Andre explained the misperception that ESG investments perform worse than non-ESG ones. “If you think of hedge fund performance there’s nothing that screams outperformance but people still pay much higher fees than with ESG funds. There’s a misperception around risk.”
Know what you own and vote on the world you want to see. We’ve hammered this a lot but Andre’s here to say it for us: “One underutilized aspect is the shareholder vote. Use that power to shape the world we want to see.”
As a consumer:
In May, TruValue Labs highlighted “top responders” in COVID-19. They scan for what companies are doing and score these companies. Some examples of their top responders: LEGO (they made visors for PPE!) and CampingWorld, a RV company that used unoccupied RV assets to help house people in isolation when they otherwise couldn’t.
As a citizen:
Companies are driven by their costs, and regulation can help correct for mispriced goods. Push for policies like a price on carbon. Andre: “The classic example is the fight against plastic: How do we incentivize companies to move away from plastic products when the market price of plastic is declining because fossil fuels are seemingly cheaper because they don’t price in environmental externalities?”
As an employee:
If you want to learn more about environmental issues and business, Andre recommends reading Cradle to Cradle.
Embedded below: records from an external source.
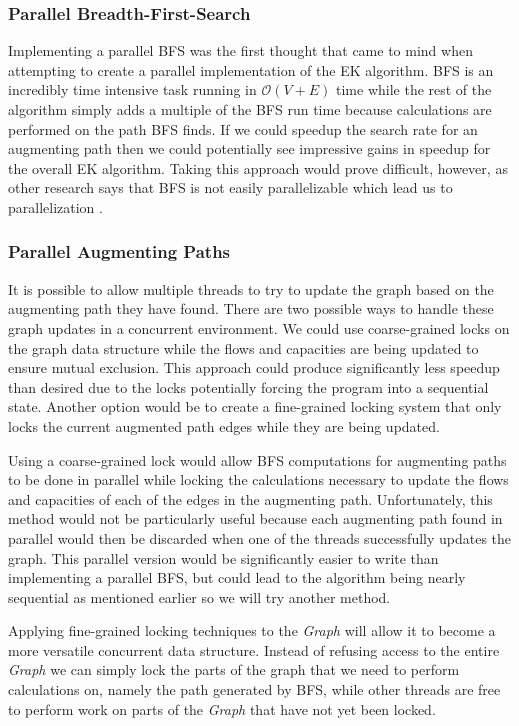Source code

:\subsubsection{Parallel Breadth-First-Search}
Implementing a parallel BFS was the first thought that came to mind when attempting to create a parallel implementation of the EK algorithm. BFS is an incredibly time intensive task running in $\mathcal{O}(V+E)$ time while the rest of the algorithm simply adds a multiple of the BFS run time because calculations are performed on the path BFS finds. If we could speedup the search rate for an augmenting path then we could potentially see impressive gains in speedup for the overall EK algorithm. Taking this approach would prove difficult, however, as other research says that BFS is not easily parallelizable which lead us to parallelization \cite{vineet}.

\subsubsection{Parallel Augmenting Paths}
It is possible to allow multiple threads to try to update the graph based on the augmenting path they have found. There are two possible ways to handle these graph updates in a concurrent environment. We could use coarse-grained locks on the graph data structure while the flows and capacities are being updated to ensure mutual exclusion. This approach could produce significantly less speedup than desired due to the locks potentially forcing the program into a sequential state. Another option would be to create a fine-grained locking system that only locks the current augmented path edges while they are being updated.   

Using a coarse-grained lock would allow BFS computations for augmenting paths to be done in parallel while locking the calculations necessary to update the flows and capacities of each of the edges in the augmenting path. Unfortunately, this method would not be particularly useful because each augmenting path found in parallel would then be discarded when one of the threads successfully updates the graph. This parallel version would be significantly easier to write than implementing a parallel BFS, but could lead to the algorithm being nearly sequential as mentioned earlier so we will try another method.

Applying fine-grained locking techniques to the \textit{Graph} will allow it to become a more versatile concurrent data structure. Instead of refusing access to the entire \textit{Graph} we can simply lock the parts of the graph that we need to perform calculations on, namely the path generated by BFS, while other threads are free to perform work on parts of the \textit{Graph} that have not yet been locked.

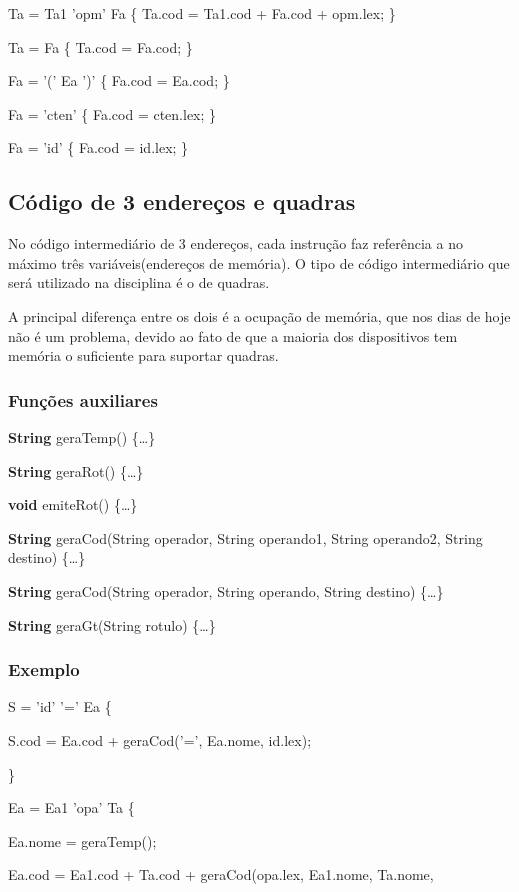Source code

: \documentclass[11pt]{article}
\begin{document}
Ta = Ta1 'opm' Fa \{ Ta.cod = Ta1.cod + Fa.cod + opm.lex; \}

Ta = Fa \{ Ta.cod = Fa.cod; \}

Fa = '(' Ea ')' \{ Fa.cod = Ea.cod; \}

Fa = 'cten' \{ Fa.cod = cten.lex; \}

Fa = 'id' \{ Fa.cod = id.lex; \}

\subsection{Código de 3 endereços e quadras}
\label{sec:org37465e8}
No código intermediário de 3 endereços, cada instrução faz
referência a no máximo três variáveis(endereços de memória).
O tipo de código intermediário que será utilizado na disciplina
é o de quadras.

A principal diferença entre os dois é a ocupação de memória, que
nos dias de hoje não é um problema, devido ao fato de que a maioria
dos dispositivos tem memória o suficiente para suportar quadras.

\subsubsection{Funções auxiliares}
\label{sec:orga44d705}
\textbf{String} geraTemp() \{\ldots{}\}

\textbf{String} geraRot() \{\ldots{}\}

\textbf{void} emiteRot() \{\ldots{}\}

\textbf{String} geraCod(String operador, String operando1, String
operando2, String destino) \{\ldots{}\}

\textbf{String} geraCod(String operador, String operando, String destino)
\{\ldots{}\}

\textbf{String} geraGt(String rotulo) \{\ldots{}\}


\subsubsection{Exemplo}
\label{sec:orgb50a82b}

S = 'id' '=' Ea \{

S.cod = Ea.cod + geraCod('=', Ea.nome, id.lex);

\}

Ea = Ea1 'opa' Ta \{ 

Ea.nome = geraTemp();

Ea.cod = Ea1.cod + Ta.cod + geraCod(opa.lex, Ea1.nome,
Ta.nome,
\end{document}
And don’t forget about research from TruValue Labs!
Hospitals Got Bailouts and Furloughed Thousands While Paying C.E.O.s Millions: “HCA is among a long list of deep-pocketed health care companies that have received billions of dollars in taxpayer funds but are laying off or cutting the pay of tens of thousands of doctors, nurses and lower-paid workers. Many have continued to pay their top executives millions, although some executives have taken modest pay cuts.”
Individuals Roll the Dice on Stocks as Veterans Fret: “Another reason for the rise: Individual investors, some new to the market, are showing a sudden appetite for risk. If shares keep rising, the newbies and others will be rewarded. However, the recent action reminds some veterans of past speculative frenzies, some of which ended badly, especially for investors who climbed on board late.”
If a Company Is Serious About Racial Pay Equity, What Should it Do?: “And she recommends changing the performance review process so employees are evaluated by multiple colleagues of various ethnic and racial backgrounds when they’re going for a raise or promotion.”
The Coronavirus Is Exposing Wall Street’s Reckless Gamble on Bad Debt: “As investors’ confidence returned, the prices of leveraged loans also partially rebounded. But this doesn’t mean that all highly indebted companies are safe. The Fed extended a lifeline to investment-grade corporations and to companies, such as Ford, that were investment-grade before the pandemic reached the United States and have since seen their debt downgraded. But it held off from offering direct assistance to the most risky and highly leveraged companies, many of which rely on leveraged loans and the C.L.O. market that undergirds it.”
IBM Quits Facial-Recognition Market Over Police Racial-Profiling Concerns: “But some are skeptical of IBM’s move, noting that the company was already in a distant third place in the race to sell facial-recognition technology, and that the company’s statement leaves loopholes. It reserves the right to sell facial recognition technology for specific purposes, for example, as well as to re-sell the same technology from other vendors as part of its large consulting business.”